## TASK INPUTS
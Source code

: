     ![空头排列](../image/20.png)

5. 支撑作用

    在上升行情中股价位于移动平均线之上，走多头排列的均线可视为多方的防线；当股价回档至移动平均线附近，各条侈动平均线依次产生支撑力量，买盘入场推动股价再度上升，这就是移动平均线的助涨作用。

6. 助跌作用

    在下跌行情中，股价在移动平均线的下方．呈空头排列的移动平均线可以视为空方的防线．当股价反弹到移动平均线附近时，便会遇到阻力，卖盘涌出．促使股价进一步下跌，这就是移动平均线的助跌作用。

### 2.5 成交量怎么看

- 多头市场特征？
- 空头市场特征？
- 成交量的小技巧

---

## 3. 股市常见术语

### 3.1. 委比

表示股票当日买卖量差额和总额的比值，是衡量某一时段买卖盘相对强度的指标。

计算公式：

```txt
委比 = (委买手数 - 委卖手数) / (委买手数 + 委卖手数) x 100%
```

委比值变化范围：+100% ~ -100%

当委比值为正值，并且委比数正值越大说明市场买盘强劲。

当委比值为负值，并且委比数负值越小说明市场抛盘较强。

==

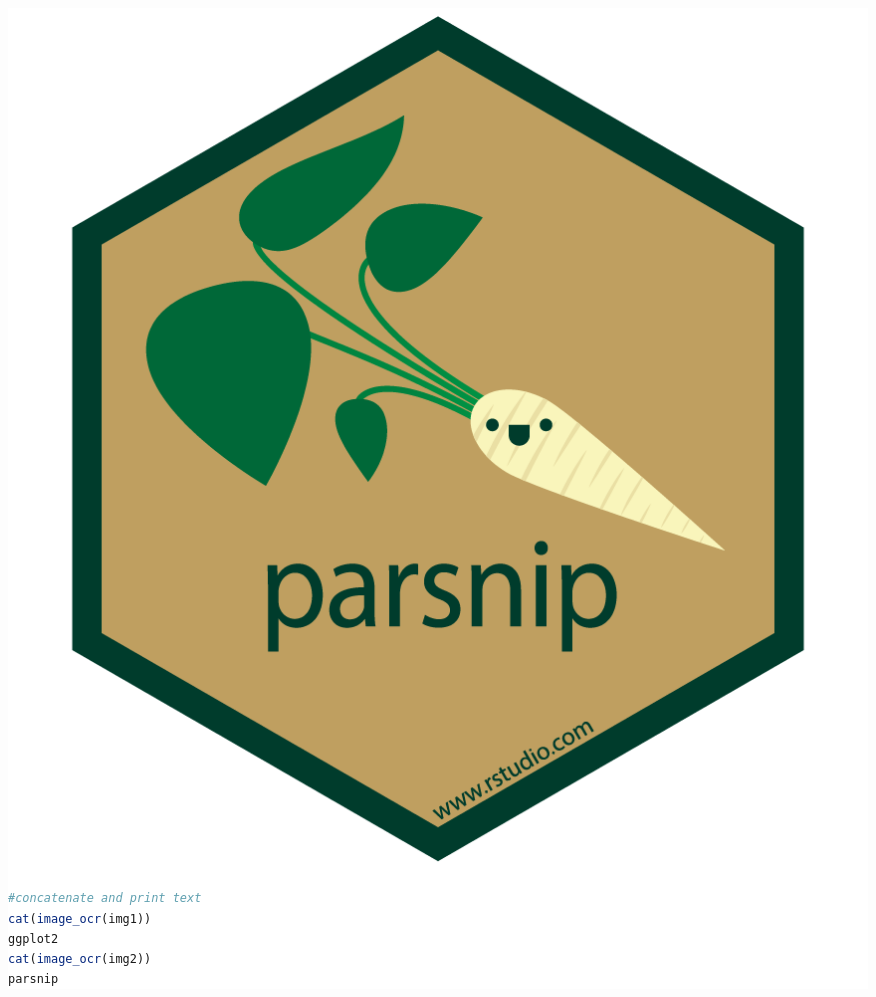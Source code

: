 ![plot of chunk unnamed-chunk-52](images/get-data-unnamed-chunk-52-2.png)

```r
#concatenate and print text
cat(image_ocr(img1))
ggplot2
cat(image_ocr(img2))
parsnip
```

## PROBLEM STATEMENT
Among the lines above, repeat exactly those from the line with "## 3. 股市常见术语" to the line with "当委比值为负值，并且委比数负值越小说明市场抛盘较强。", counting both ends.

## SOLUTION TO THE PROBLEM
## 3. 股市常见术语

### 3.1. 委比

表示股票当日买卖量差额和总额的比值，是衡量某一时段买卖盘相对强度的指标。

计算公式：

```txt
委比 = (委买手数 - 委卖手数) / (委买手数 + 委卖手数) x 100%
```

委比值变化范围：+100% ~ -100%

当委比值为正值，并且委比数正值越大说明市场买盘强劲。

当委比值为负值，并且委比数负值越小说明市场抛盘较强。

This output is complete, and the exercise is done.